Cipla announced a fresh push into the biosimilars space through a joint venture (JV) with a Chinese company on Tuesday. The JV will pick up 40 per cent stake in an Indian biotech company that is setting up manufacturing facilities in Goa and will also invest 25 per cent in a Hong Kong-based firm that is setting a facility in Shanghai through subscription to fresh equity issued by both companies. This will entail a total investment of about $65 million over the next three years, to be financed mainly by internal accruals. The gains for Cipla will be in the form of marketing rights for all the biotech products in India and the international markets.
No immediate gains
The acquisition covers a basket of 8-10 products for the treatment of rheumatoid arthritis, colorectal cancer, allergic asthma, head and neck cancer and other ailments not covered by patents in India, China and other global markets. The products will be first launched in the domestic market, with commercial launch expected in two-three years. While Cipla doesn’t expect any impact on the earnings per share this year, analysts believe the distant revenue prospects in the still nascent biotech space translate to a limited financial impact in the medium term.
Muted guidance
Meanwhile, 2009-10 was a subdued year, with sales up just eight per cent year-on-year. But, a tight cap on expenses expanded earnings before interest, tax, depreciation and amortisation (Ebitda) by 450 basis points, which, along with lower interest outgo and one-off gains of Rs 95 crore from sale of i-pill, boosted net profits by 40 per cent. Revenues saw a mixed impact of lower tender-based business for anti retroviral drugs, currency impact from sudden rupee appreciation, and also a seven per cent lower other income, which includes technical knowhow and fee revenues.
FAIRLY PRICED | ||
In Rs crore | FY10 | FY11E |
Net Sales | 5,360 | 6,226 |
Ebitda | 1,356 | 1,560 |
Net Profit | 1,083 | 1,183 |
EPS (Rs) | 13.70 | 14.70 |
PE (x) | 24.40 | 22.70 |
Consolidated numbers E: Consensus Bloomberg analyst estimates |
The impact was magnified by poor fourth quarter numbers, with active pharmaceutical ingredient (API) and other exports dipping 14 per cent year-on-year and technical fees down by Rs 87 crore. This kept operational revenue growth virtually flat, even as Ebitda dipped 26 per cent year-on-year.

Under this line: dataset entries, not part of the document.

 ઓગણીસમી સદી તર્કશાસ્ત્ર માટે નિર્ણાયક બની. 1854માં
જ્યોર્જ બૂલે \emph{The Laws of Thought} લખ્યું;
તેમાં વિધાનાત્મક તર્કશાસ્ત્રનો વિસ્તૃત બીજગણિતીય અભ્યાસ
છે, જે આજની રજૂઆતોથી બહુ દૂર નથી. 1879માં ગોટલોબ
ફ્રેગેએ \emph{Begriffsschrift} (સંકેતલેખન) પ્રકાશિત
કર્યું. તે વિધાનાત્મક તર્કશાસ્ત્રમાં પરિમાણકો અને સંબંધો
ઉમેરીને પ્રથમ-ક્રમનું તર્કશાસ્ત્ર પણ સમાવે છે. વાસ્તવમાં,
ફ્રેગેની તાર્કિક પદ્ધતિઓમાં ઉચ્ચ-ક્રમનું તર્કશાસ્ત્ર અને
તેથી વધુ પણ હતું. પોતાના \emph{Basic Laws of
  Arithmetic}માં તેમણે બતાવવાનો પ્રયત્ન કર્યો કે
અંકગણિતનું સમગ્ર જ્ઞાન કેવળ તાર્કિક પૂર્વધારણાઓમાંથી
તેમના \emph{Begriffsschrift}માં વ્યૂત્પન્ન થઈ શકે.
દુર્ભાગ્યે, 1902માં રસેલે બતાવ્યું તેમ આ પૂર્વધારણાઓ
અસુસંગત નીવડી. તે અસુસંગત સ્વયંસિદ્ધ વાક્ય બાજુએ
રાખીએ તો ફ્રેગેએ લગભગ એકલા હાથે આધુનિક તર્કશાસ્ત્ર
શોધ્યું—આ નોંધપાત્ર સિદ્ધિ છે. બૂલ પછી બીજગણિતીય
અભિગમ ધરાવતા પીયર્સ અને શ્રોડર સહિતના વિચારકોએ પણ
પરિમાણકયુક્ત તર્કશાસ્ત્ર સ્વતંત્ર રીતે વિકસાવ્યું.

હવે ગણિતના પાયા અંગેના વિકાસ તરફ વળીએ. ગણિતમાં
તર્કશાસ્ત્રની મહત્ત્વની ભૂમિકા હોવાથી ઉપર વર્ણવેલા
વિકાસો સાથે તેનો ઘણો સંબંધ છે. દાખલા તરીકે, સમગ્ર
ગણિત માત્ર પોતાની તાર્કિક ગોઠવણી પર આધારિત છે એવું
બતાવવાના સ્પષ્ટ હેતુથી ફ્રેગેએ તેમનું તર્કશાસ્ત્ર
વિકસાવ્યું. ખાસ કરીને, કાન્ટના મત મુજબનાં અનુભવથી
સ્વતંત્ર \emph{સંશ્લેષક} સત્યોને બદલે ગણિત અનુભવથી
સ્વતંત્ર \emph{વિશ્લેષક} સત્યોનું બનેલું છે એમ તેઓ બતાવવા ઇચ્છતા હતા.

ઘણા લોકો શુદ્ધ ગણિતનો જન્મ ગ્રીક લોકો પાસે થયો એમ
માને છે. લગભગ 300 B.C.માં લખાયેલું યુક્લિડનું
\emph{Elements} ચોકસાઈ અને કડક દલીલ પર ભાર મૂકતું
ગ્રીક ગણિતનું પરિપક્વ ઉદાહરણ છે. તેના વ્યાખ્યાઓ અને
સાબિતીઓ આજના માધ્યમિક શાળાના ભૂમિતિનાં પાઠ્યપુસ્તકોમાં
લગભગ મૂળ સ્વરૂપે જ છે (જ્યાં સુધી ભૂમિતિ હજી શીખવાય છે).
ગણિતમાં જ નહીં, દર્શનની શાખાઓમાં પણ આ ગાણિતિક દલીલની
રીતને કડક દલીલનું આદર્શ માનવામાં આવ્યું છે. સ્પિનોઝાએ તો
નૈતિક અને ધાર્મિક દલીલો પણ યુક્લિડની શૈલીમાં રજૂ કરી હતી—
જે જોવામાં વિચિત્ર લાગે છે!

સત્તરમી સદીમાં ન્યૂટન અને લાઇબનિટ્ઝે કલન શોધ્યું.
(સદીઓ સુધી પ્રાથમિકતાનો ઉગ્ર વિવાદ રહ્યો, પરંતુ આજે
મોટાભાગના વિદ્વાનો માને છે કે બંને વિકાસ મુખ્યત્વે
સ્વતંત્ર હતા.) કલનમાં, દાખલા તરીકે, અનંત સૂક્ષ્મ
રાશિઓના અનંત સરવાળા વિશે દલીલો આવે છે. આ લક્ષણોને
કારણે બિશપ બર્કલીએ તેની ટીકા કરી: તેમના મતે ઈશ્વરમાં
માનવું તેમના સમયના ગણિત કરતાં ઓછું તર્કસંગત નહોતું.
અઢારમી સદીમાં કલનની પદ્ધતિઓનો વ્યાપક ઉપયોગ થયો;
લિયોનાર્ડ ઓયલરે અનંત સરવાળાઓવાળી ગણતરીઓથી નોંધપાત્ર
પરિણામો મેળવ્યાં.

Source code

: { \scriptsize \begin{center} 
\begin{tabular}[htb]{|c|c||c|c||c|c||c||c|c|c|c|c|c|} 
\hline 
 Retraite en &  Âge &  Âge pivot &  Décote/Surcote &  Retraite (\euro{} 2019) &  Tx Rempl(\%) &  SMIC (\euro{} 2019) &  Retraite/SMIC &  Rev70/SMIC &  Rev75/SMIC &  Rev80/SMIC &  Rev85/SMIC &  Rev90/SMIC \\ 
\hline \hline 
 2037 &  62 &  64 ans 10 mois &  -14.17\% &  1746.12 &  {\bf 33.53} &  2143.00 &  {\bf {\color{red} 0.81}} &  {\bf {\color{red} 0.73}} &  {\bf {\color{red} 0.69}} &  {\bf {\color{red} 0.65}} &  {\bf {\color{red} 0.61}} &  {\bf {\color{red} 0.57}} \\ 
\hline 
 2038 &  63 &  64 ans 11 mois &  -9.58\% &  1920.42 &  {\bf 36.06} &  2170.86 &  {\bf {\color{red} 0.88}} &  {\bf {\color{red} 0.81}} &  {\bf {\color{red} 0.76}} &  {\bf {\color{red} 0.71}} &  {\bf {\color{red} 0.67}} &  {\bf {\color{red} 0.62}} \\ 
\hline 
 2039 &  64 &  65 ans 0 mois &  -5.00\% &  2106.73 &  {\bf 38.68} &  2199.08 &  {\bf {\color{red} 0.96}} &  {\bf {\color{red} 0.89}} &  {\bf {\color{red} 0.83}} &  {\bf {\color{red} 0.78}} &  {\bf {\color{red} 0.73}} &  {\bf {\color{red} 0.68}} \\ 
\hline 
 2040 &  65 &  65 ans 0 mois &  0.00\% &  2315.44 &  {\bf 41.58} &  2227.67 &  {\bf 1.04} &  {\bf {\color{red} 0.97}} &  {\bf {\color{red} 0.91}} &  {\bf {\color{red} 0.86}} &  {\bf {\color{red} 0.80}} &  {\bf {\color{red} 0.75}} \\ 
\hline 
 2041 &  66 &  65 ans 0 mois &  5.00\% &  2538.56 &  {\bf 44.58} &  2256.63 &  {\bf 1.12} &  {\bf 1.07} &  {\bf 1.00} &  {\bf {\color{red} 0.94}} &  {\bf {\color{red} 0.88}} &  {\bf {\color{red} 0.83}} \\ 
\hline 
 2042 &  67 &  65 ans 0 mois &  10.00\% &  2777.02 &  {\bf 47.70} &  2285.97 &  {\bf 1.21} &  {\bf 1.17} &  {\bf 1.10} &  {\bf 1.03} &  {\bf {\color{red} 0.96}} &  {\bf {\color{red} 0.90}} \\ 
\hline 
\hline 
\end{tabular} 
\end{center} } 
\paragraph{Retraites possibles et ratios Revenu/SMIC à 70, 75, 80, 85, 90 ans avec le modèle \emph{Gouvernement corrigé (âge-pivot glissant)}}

Net profits rose about nine per cent to Rs 275 crore buoyed by the i-pill sale in the quarter.
Revenue growth guidance for the year ahead is muted at 8-10 per cent for top line and domestic business growth and 10-12 per cent for export business, with flat outlook for API growth.
Road ahead
Analysts believe with new manufacturing capacities due, Cipla should return with renewed domestic sales vigour next year in line with industry growth. However, given the current capacity constraints, muted growth guidance for this year and no clarity on inhaler launches in Europe, the stock is expected to be range-bound in the near term. While any concrete news flow on the strategic tie-ups with multi-national companies (like Pfizer) could prove to be a trigger, the risks include delays in European approvals, given their tighter regulatory requirements.